Q: Moving on, you mentioned a shuffling in management with regards to Scotiabank’s wealth management division. In terms of the overall bank, what do you think is management’s focus/growth strategy? Maybe you can dig a little deeper into that Mr. Demarin?

A: Well, Scotiabank is very well known for two things. One is the cost containment when they run their business. Their cost to income ratio is the lowest amongst all of the banks. They’re kind of frugal in the way they run their operations, which is a good thing for a shareholder. And secondly, they’re very prudent with their lending. They’re very conservative lenders. So those two philosophies will likely continue. We have no concerns with the management team. Rick Waugh’s been at the helm now for a few years now. He’s actually from my hometown of Winnipeg. They’ve done a strong job in terms of being good stewards especially through the worst credit crisis kinda in the history of mankind.

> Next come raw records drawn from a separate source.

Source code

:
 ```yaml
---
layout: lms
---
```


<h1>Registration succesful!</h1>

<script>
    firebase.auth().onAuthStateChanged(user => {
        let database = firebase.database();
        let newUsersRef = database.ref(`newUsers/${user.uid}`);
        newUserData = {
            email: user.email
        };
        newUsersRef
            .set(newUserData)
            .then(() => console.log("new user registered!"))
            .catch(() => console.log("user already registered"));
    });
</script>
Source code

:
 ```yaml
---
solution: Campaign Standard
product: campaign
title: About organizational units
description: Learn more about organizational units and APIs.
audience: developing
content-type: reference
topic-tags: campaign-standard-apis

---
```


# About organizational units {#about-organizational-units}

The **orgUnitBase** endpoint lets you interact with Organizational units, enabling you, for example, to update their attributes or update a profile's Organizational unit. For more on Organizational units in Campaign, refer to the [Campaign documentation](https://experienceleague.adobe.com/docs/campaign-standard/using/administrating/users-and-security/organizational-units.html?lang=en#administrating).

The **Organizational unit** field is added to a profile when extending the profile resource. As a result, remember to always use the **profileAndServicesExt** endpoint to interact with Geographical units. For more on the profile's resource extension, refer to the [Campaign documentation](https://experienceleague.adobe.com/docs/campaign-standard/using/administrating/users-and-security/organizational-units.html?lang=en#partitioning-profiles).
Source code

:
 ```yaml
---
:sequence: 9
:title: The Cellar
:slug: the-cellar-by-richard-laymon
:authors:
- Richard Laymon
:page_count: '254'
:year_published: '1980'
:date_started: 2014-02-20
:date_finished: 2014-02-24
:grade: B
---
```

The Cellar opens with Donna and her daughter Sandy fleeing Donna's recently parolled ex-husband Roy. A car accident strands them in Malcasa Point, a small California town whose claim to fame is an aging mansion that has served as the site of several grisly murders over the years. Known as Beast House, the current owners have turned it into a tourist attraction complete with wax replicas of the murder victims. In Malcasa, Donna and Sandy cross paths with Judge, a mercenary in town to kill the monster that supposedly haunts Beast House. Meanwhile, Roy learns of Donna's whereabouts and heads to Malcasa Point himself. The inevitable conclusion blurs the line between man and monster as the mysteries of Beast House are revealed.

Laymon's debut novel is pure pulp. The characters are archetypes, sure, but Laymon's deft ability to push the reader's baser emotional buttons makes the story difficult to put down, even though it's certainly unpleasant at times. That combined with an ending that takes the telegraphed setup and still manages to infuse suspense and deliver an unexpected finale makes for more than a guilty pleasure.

I think they are going to continue to focus on growing in areas of the world like southeast Asia, Latin America and the Caribbean where you can take Canadian banking practices, you know good scoring techniques, good credit lending practices and overlay them in a less efficient type banking environment that may not have the same standards as a Canadian industry. That’s is definitely where management will focus on.

Insurance will be another area that banks are going to continue to penetrate deeper into that category because there’s good returns there and the banks are still quite small in that area. I think Scotia will have great focus on wealth management. There’s no other reasons that they’re carving a fourth division now. They’re going have their personal, commercial banking. They’re going to have their international banking, their wholesale banking and now wealth management. Look for CI Financial (CIX:TSX) to be brought completely in house. Look for Dundee Wealth (DW:TSX) to be completely brought in house. Maybe an additional purchase of another mutual fund company. AGF (AGF.B:TSX) is still kind of independent firm that could be bought by one of the larger financial institutions. So, management, we have no concerns about. And they do have a strategy to continue to grow in the bank. One of the better growth strategies given that they have all these international banking relationships already established in all parts of the world.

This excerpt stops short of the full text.